## EXERCISE REQUIREMENTS:
Examine each line of the listing below. Copy those in which the string "halaman" appears.
#####
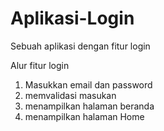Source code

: # Aplikasi-Login
Sebuah aplikasi dengan fitur login 

Alur fitur login
1. Masukkan email dan password
2. memvalidasi masukan
3. menampilkan halaman beranda
3. menampilkan halaman Home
#####
## ANSWER FOR THE TASK:
3. menampilkan halaman beranda
3. menampilkan halaman Home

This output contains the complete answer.